Rendered images with source text
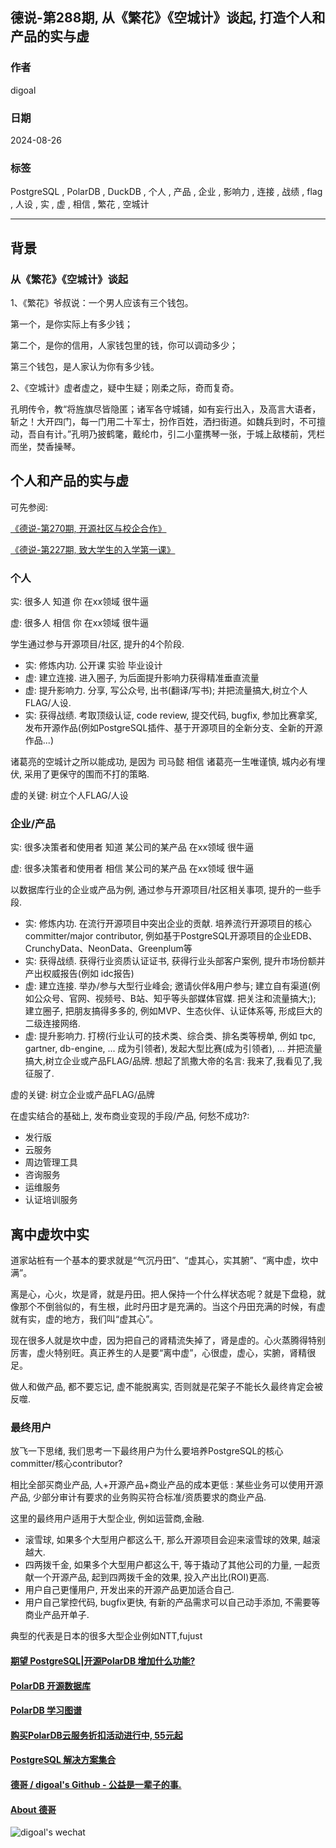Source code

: ## 德说-第288期, 从《繁花》《空城计》谈起, 打造个人和产品的实与虚   
                                                                            
### 作者                                                
digoal                                                
                                                       
### 日期                                                     
2024-08-26                                                
                                                    
### 标签                                                  
PostgreSQL , PolarDB , DuckDB , 个人 , 产品 , 企业 , 影响力 , 连接 , 战绩 , flag , 人设 , 实 , 虚 , 相信 , 繁花 , 空城计       
                                                                           
----                                                    
                                                                  
## 背景    
  
### 从《繁花》《空城计》谈起    
1、《繁花》爷叔说：一个男人应该有三个钱包。  
  
第一个，是你实际上有多少钱；  
  
第二个，是你的信用，人家钱包里的钱，你可以调动多少；  
  
第三个钱包，是人家认为你有多少钱。  
  
2、《空城计》虚者虚之，疑中生疑；刚柔之际，奇而复奇。  
  
孔明传令，教“将旌旗尽皆隐匿；诸军各守城铺，如有妄行出入，及高言大语者，斩之！大开四门，每一门用二十军士，扮作百姓，洒扫街道。如魏兵到时，不可擅动，吾自有计。”孔明乃披鹤氅，戴纶巾，引二小童携琴一张，于城上敌楼前，凭栏而坐，焚香操琴。  
  
## 个人和产品的实与虚    
可先参阅:    
  
[《德说-第270期, 开源社区与校企合作》](../202311/20231130_07.md)    
  
[《德说-第227期, 致大学生的入学第一课》](../202305/20230513_01.md)    
  
### 个人  
实: 很多人 知道 你 在xx领域 很牛逼  
  
虚: 很多人 相信 你 在xx领域 很牛逼  
  
学生通过参与开源项目/社区, 提升的4个阶段.    
- 实: 修炼内功. 公开课 实验 毕业设计     
- 虚: 建立连接. 进入圈子, 为后面提升影响力获得精准垂直流量     
- 虚: 提升影响力. 分享, 写公众号, 出书(翻译/写书);  并把流量搞大,树立个人FLAG/人设.     
- 实: 获得战绩. 考取顶级认证, code review, 提交代码, bugfix, 参加比赛拿奖, 发布开源作品(例如PostgreSQL插件、基于开源项目的全新分支、全新的开源作品...)    
    
诸葛亮的空城计之所以能成功, 是因为 司马懿 相信 诸葛亮一生唯谨慎, 城内必有埋伏, 采用了更保守的围而不打的策略.    
    
虚的关键: 树立个人FLAG/人设    
  
### 企业/产品  
实: 很多决策者和使用者 知道 某公司的某产品 在xx领域 很牛逼  
  
虚: 很多决策者和使用者 相信 某公司的某产品 在xx领域 很牛逼  
  
以数据库行业的企业或产品为例, 通过参与开源项目/社区相关事项, 提升的一些手段.    
- 实: 修炼内功. 在流行开源项目中突出企业的贡献. 培养流行开源项目的核心committer/major contributor,  例如基于PostgreSQL开源项目的企业EDB、CrunchyData、NeonData、Greenplum等      
- 实: 获得战绩. 获得行业资质认证证书, 获得行业头部客户案例, 提升市场份额并产出权威报告(例如 idc报告)    
- 虚: 建立连接. 举办/参与大型行业峰会; 邀请伙伴&用户参与; 建立自有渠道(例如公众号、官网、视频号、B站、知乎等头部媒体官媒. 把关注和流量搞大;); 建立圈子, 把朋友搞得多多的, 例如MVP、生态伙伴、认证体系等, 形成巨大的二级连接网络.         
- 虚: 提升影响力. 打榜(行业认可的技术类、综合类、排名类等榜单, 例如 tpc, gartner, db-engine, ... 成为引领者), 发起大型比赛(成为引领者), ... 并把流量搞大,树立企业或产品FLAG/品牌.   想起了凯撒大帝的名言: 我来了,我看见了,我征服了.     
  
虚的关键: 树立企业或产品FLAG/品牌    
  
在虚实结合的基础上, 发布商业变现的手段/产品, 何愁不成功?:     
- 发行版  
- 云服务  
- 周边管理工具  
- 咨询服务  
- 运维服务  
- 认证培训服务  
  
## 离中虚坎中实
道家站桩有一个基本的要求就是“气沉丹田”、“虚其心，实其腑”、“离中虚，坎中满”。   
   
离是心，心火，坎是肾，就是丹田。把人保持一个什么样状态呢？就是下盘稳，就像那个不倒翁似的，有生根，此时丹田才是充满的。当这个丹田充满的时候，有虚就有实，虚的地方，我们叫“虚其心”。    
   
现在很多人就是坎中虚，因为把自己的肾精流失掉了，肾是虚的。心火蒸腾得特别厉害，虚火特别旺。真正养生的人是要“离中虚”，心很虚，虚心，实腑，肾精很足。   
   
做人和做产品, 都不要忘记, 虚不能脱离实, 否则就是花架子不能长久最终肯定会被反噬.   
  
  
### 最终用户  
放飞一下思绪, 我们思考一下最终用户为什么要培养PostgreSQL的核心committer/核心contributor?      
  
相比全部买商业产品, 人+开源产品+商业产品的成本更低 : 某些业务可以使用开源产品, 少部分审计有要求的业务购买符合标准/资质要求的商业产品.    
  
这里的最终用户适用于大型企业, 例如运营商,金融.    
- 滚雪球, 如果多个大型用户都这么干, 那么开源项目会迎来滚雪球的效果, 越滚越大.    
- 四两拨千金, 如果多个大型用户都这么干, 等于撬动了其他公司的力量, 一起贡献一个开源产品, 起到四两拨千金的效果, 投入产出比(ROI)更高.    
- 用户自己更懂用户, 开发出来的开源产品更加适合自己.    
- 用户自己掌控代码, bugfix更快, 有新的产品需求可以自己动手添加, 不需要等商业产品开单子.  
  
典型的代表是日本的很多大型企业例如NTT,fujust    
  
  
  
#### [期望 PostgreSQL|开源PolarDB 增加什么功能?](https://github.com/digoal/blog/issues/76 "269ac3d1c492e938c0191101c7238216")
  
  
#### [PolarDB 开源数据库](https://openpolardb.com/home "57258f76c37864c6e6d23383d05714ea")
  
  
#### [PolarDB 学习图谱](https://www.aliyun.com/database/openpolardb/activity "8642f60e04ed0c814bf9cb9677976bd4")
  
  
#### [购买PolarDB云服务折扣活动进行中, 55元起](https://www.aliyun.com/activity/new/polardb-yunparter?userCode=bsb3t4al "e0495c413bedacabb75ff1e880be465a")
  
  
#### [PostgreSQL 解决方案集合](../201706/20170601_02.md "40cff096e9ed7122c512b35d8561d9c8")
  
  
#### [德哥 / digoal's Github - 公益是一辈子的事.](https://github.com/digoal/blog/blob/master/README.md "22709685feb7cab07d30f30387f0a9ae")
  
  
#### [About 德哥](https://github.com/digoal/blog/blob/master/me/readme.md "a37735981e7704886ffd590565582dd0")
  
  
![digoal's wechat](../pic/digoal_weixin.jpg "f7ad92eeba24523fd47a6e1a0e691b59")
  
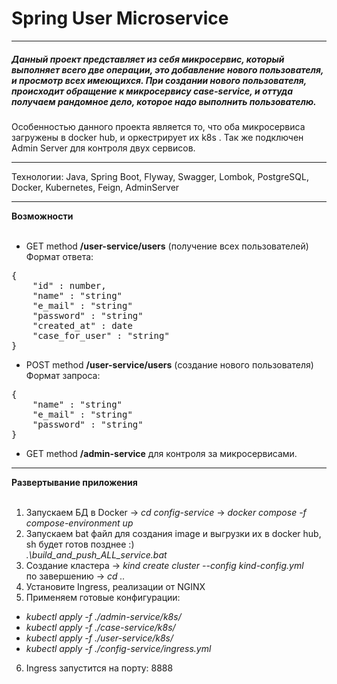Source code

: <h1>Spring User Microservice</h1>


__________________________________________________

<h5>Данный проект представляет из себя микросервис, который выполняет всего две операции, это добавление нового пользователя, и просмотр всех имеющихся. При создании нового пользователя, происходит обращение к микросервису case-service, и оттуда получаем рандомное дело, которое надо выполнить пользователю.</h5>

Особенностью данного проекта является то, что оба микросервиса загружены в  docker  hub, и оркестрирует их  k8s . Так же подключен  Admin Server  для контроля двух сервисов.

---------------------------------------------------


Технологии: Java, Spring Boot, Flyway, Swagger, Lombok, PostgreSQL, Docker, Kubernetes, Feign, AdminServer


---------------------------------------------------


**Возможности**
<br><br>

- GET method **/user-service/users** (получение всех пользователей) <br>
Формат ответа:
<pre>
{
    "id" : number,
    "name" : "string"
    "e_mail" : "string"
    "password" : "string"
    "created_at" : date
    "case_for_user" : "string"
}</pre>

- POST method **/user-service/users** (создание нового пользователя) <br>
  Формат запроса:
<pre>
{
    "name" : "string"
    "e_mail" : "string"
    "password" : "string"
}</pre>

- GET method **/admin-service** для контроля за микросервисами.



--------------------------------------------------------


**Развертывание приложения**
<br><br>
1. Запускаем БД в Docker -> _cd config-service_ -> _docker compose -f compose-environment up_
2. Запускаем bat файл для создания image и выгрузки их в docker hub, sh будет готов позднее :)
<br> _.\build_and_push_ALL_service.bat_
3. Создание кластера -> _kind create cluster --config kind-config.yml_
<br> по завершению -> _cd .._
4. Установите Ingress, реализации от NGINX
5. Применяем готовые конфигурации:
 - _kubectl apply -f ./admin-service/k8s/_
 - _kubectl apply -f ./case-service/k8s/_
 - _kubectl apply -f ./user-service/k8s/_
 - _kubectl apply -f ./config-service/ingress.yml_
6. Ingress запустится на порту: 8888
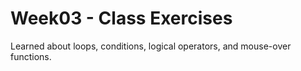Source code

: # Week03 - Class Exercises

Learned about loops, conditions, logical operators, and mouse-over functions.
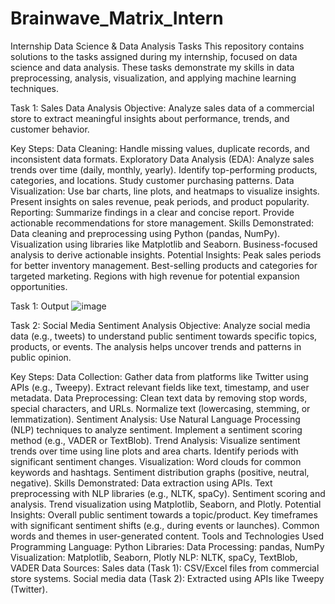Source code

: # Brainwave_Matrix_Intern
Internship Data Science & Data Analysis Tasks
This repository contains solutions to the tasks assigned during my internship, focused on data science and data analysis. These tasks demonstrate my skills in data preprocessing, analysis, visualization, and applying machine learning techniques.

Task 1: Sales Data Analysis
Objective:
Analyze sales data of a commercial store to extract meaningful insights about performance, trends, and customer behavior.

Key Steps:
Data Cleaning: Handle missing values, duplicate records, and inconsistent data formats.
Exploratory Data Analysis (EDA):
Analyze sales trends over time (daily, monthly, yearly).
Identify top-performing products, categories, and locations.
Study customer purchasing patterns.
Data Visualization:
Use bar charts, line plots, and heatmaps to visualize insights.
Present insights on sales revenue, peak periods, and product popularity.
Reporting:
Summarize findings in a clear and concise report.
Provide actionable recommendations for store management.
Skills Demonstrated:
Data cleaning and preprocessing using Python (pandas, NumPy).
Visualization using libraries like Matplotlib and Seaborn.
Business-focused analysis to derive actionable insights.
Potential Insights:
Peak sales periods for better inventory management.
Best-selling products and categories for targeted marketing.
Regions with high revenue for potential expansion opportunities.

Task 1: Output
![image](https://github.com/user-attachments/assets/bb0a956d-5ea9-4bff-877a-1ed62fb8d27f)

Task 2: Social Media Sentiment Analysis
Objective:
Analyze social media data (e.g., tweets) to understand public sentiment towards specific topics, products, or events. The analysis helps uncover trends and patterns in public opinion.

Key Steps:
Data Collection:
Gather data from platforms like Twitter using APIs (e.g., Tweepy).
Extract relevant fields like text, timestamp, and user metadata.
Data Preprocessing:
Clean text data by removing stop words, special characters, and URLs.
Normalize text (lowercasing, stemming, or lemmatization).
Sentiment Analysis:
Use Natural Language Processing (NLP) techniques to analyze sentiment.
Implement a sentiment scoring method (e.g., VADER or TextBlob).
Trend Analysis:
Visualize sentiment trends over time using line plots and area charts.
Identify periods with significant sentiment changes.
Visualization:
Word clouds for common keywords and hashtags.
Sentiment distribution graphs (positive, neutral, negative).
Skills Demonstrated:
Data extraction using APIs.
Text preprocessing with NLP libraries (e.g., NLTK, spaCy).
Sentiment scoring and analysis.
Trend visualization using Matplotlib, Seaborn, and Plotly.
Potential Insights:
Overall public sentiment towards a topic/product.
Key timeframes with significant sentiment shifts (e.g., during events or launches).
Common words and themes in user-generated content.
Tools and Technologies Used
Programming Language: Python
Libraries:
Data Processing: pandas, NumPy
Visualization: Matplotlib, Seaborn, Plotly
NLP: NLTK, spaCy, TextBlob, VADER
Data Sources:
Sales data (Task 1): CSV/Excel files from commercial store systems.
Social media data (Task 2): Extracted using APIs like Tweepy (Twitter).
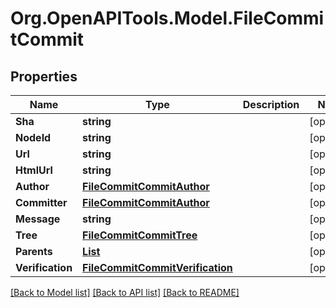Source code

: # Org.OpenAPITools.Model.FileCommitCommit

## Properties

Name | Type | Description | Notes
------------ | ------------- | ------------- | -------------
**Sha** | **string** |  | [optional] 
**NodeId** | **string** |  | [optional] 
**Url** | **string** |  | [optional] 
**HtmlUrl** | **string** |  | [optional] 
**Author** | [**FileCommitCommitAuthor**](FileCommitCommitAuthor.md) |  | [optional] 
**Committer** | [**FileCommitCommitAuthor**](FileCommitCommitAuthor.md) |  | [optional] 
**Message** | **string** |  | [optional] 
**Tree** | [**FileCommitCommitTree**](FileCommitCommitTree.md) |  | [optional] 
**Parents** | [**List<FileCommitCommitParentsInner>**](FileCommitCommitParentsInner.md) |  | [optional] 
**Verification** | [**FileCommitCommitVerification**](FileCommitCommitVerification.md) |  | [optional] 

[[Back to Model list]](../README.md#documentation-for-models) [[Back to API list]](../README.md#documentation-for-api-endpoints) [[Back to README]](../README.md)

## PROBLEM TO WORK ON
Check each line of the records for the word "scoring", and show the lines that contain it.

## FINISHED TASK
Implement a sentiment scoring method (e.g., VADER or TextBlob).
Sentiment scoring and analysis.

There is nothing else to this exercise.